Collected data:
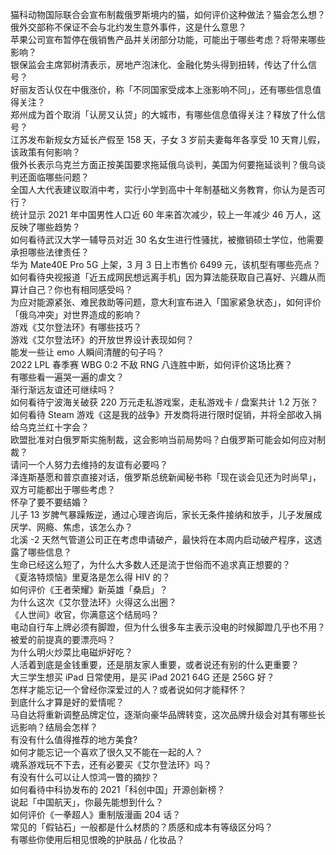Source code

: 猫科动物国际联合会宣布制裁俄罗斯境内的猫，如何评价这种做法？猫会怎么想？  
俄外交部称不保证不会与北约发生意外事件，这是什么意思？  
苹果公司宣布暂停在俄销售产品并关闭部分功能，可能出于哪些考虑？将带来哪些影响？  
银保监会主席郭树清表示，房地产泡沫化、金融化势头得到扭转，传达了什么信号？  
好丽友否认仅在中俄涨价，称「不同国家受成本上涨影响不同」，还有哪些信息值得关注？  
郑州成为首个取消「认房又认贷」的大城市，有哪些信息值得关注？释放了什么信号？  
江苏发布新规女方延长产假至 158 天，子女 3 岁前夫妻每年各享受 10 天育儿假，该政策有何影响？  
俄外长表示乌克兰方面正按美国要求拖延俄乌谈判，美国为何要拖延谈判？俄乌谈判还面临哪些问题？  
全国人大代表建议取消中考，实行小学到高中十年制基础义务教育，你认为是否可行？  
统计显示 2021 年中国男性人口近 60 年来首次减少，较上一年减少 46 万人，这反映了哪些趋势？  
如何看待武汉大学一辅导员对近 30 名女生进行性骚扰，被撤销硕士学位，他需要承担哪些法律责任？  
华为 Mate40E Pro 5G 上架，3 月 3 日上市售价 6499 元，该机型有哪些亮点？  
如何看待央视报道「近五成网民想远离手机」因为算法能获取自己喜好、兴趣从而算计自己？你也有相同感受吗？  
为应对能源紧张、难民救助等问题，意大利宣布进入「国家紧急状态」，如何评价「俄乌冲突」对世界造成的影响？  
游戏《艾尔登法环》有哪些技巧？  
游戏《艾尔登法环》的开放世界设计表现如何？  
能发一些让 emo 人瞬间清醒的句子吗？  
2022 LPL 春季赛 WBG 0:2 不敌 RNG 八连胜中断，如何评价这场比赛？  
有哪些看一遍哭一遍的虐文？  
渐行渐远友谊还可继续吗？  
如何看待宁波海关破获 220 万元走私游戏案，走私游戏卡 / 盘案共计 1.2 万张？  
如何看待 Steam 游戏《这是我的战争》开发商将进行限时促销，并将全部收入捐给乌克兰红十字会？  
欧盟批准对白俄罗斯实施制裁，这会影响当前局势吗？白俄罗斯可能会如何应对制裁？  
请问一个人努力去维持的友谊有必要吗？  
泽连斯基愿和普京直接对话，俄罗斯总统新闻秘书称「现在谈会见还为时尚早」，双方可能都出于哪些考虑？  
怀孕了要不要结婚？  
儿子 13 岁脾气暴躁叛逆，通过心理咨询后，家长无条件接纳和放手，儿子发展成厌学、网瘾、焦虑，该怎么办？  
北溪 -2 天然气管道公司正在考虑申请破产，最快将在本周内启动破产程序，这透露了哪些信息？  
生命已经这么短了，为什么大多数人还是流于世俗而不追求真正想要的？  
《夏洛特烦恼》里夏洛是怎么得 HIV 的？  
如何评价《王者荣耀》新英雄「桑启」？  
为什么这次《艾尔登法环》火得这么出圈？  
《人世间》收官，你满意这个结局吗？  
电动自行车上牌必须有脚蹬，但为什么很多车主表示没电的时候脚蹬几乎也不用？  
被爱的前提真的要漂亮吗？  
为什么明火炒菜比电磁炉好吃？  
人活着到底是金钱重要，还是朋友家人重要，或者说还有别的什么更重要？  
大三学生想买 iPad 日常使用，是买 iPad 2021 64G 还是 256G 好？  
怎样才能忘记一个曾经你深爱过的人？或者说如何才能释怀？  
到底什么才算是好的爱情呢？  
马自达将重新调整品牌定位，逐渐向豪华品牌转变，这次品牌升级会对其有哪些长远影响？结局会怎样？  
有没有什么值得推荐的地方美食?  
如何才能忘记一个喜欢了很久又不能在一起的人？  
魂系游戏玩不下去，还有必要买《艾尔登法环》吗？  
有没有什么可以让人惊鸿一瞥的摘抄？  
如何看待中科协发布的 2021「科创中国」开源创新榜？  
说起「中国航天」，你最先能想到什么？  
如何评价《一拳超人》重制版漫画 204 话？  
常见的「假钻石」一般都是什么材质的？质感和成本有等级区分吗？  
有哪些你使用后相见恨晚的护肤品 / 化妆品？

PROBLEM REQUIREMENTS:
Set down, unchanged, the line that contains "有没有什么值得推荐的地方美食?" together with every later line in the records, through the last one.

TASK RESULT:
有没有什么值得推荐的地方美食?  
如何才能忘记一个喜欢了很久又不能在一起的人？  
魂系游戏玩不下去，还有必要买《艾尔登法环》吗？  
有没有什么可以让人惊鸿一瞥的摘抄？  
如何看待中科协发布的 2021「科创中国」开源创新榜？  
说起「中国航天」，你最先能想到什么？  
如何评价《一拳超人》重制版漫画 204 话？  
常见的「假钻石」一般都是什么材质的？质感和成本有等级区分吗？  
有哪些你使用后相见恨晚的护肤品 / 化妆品？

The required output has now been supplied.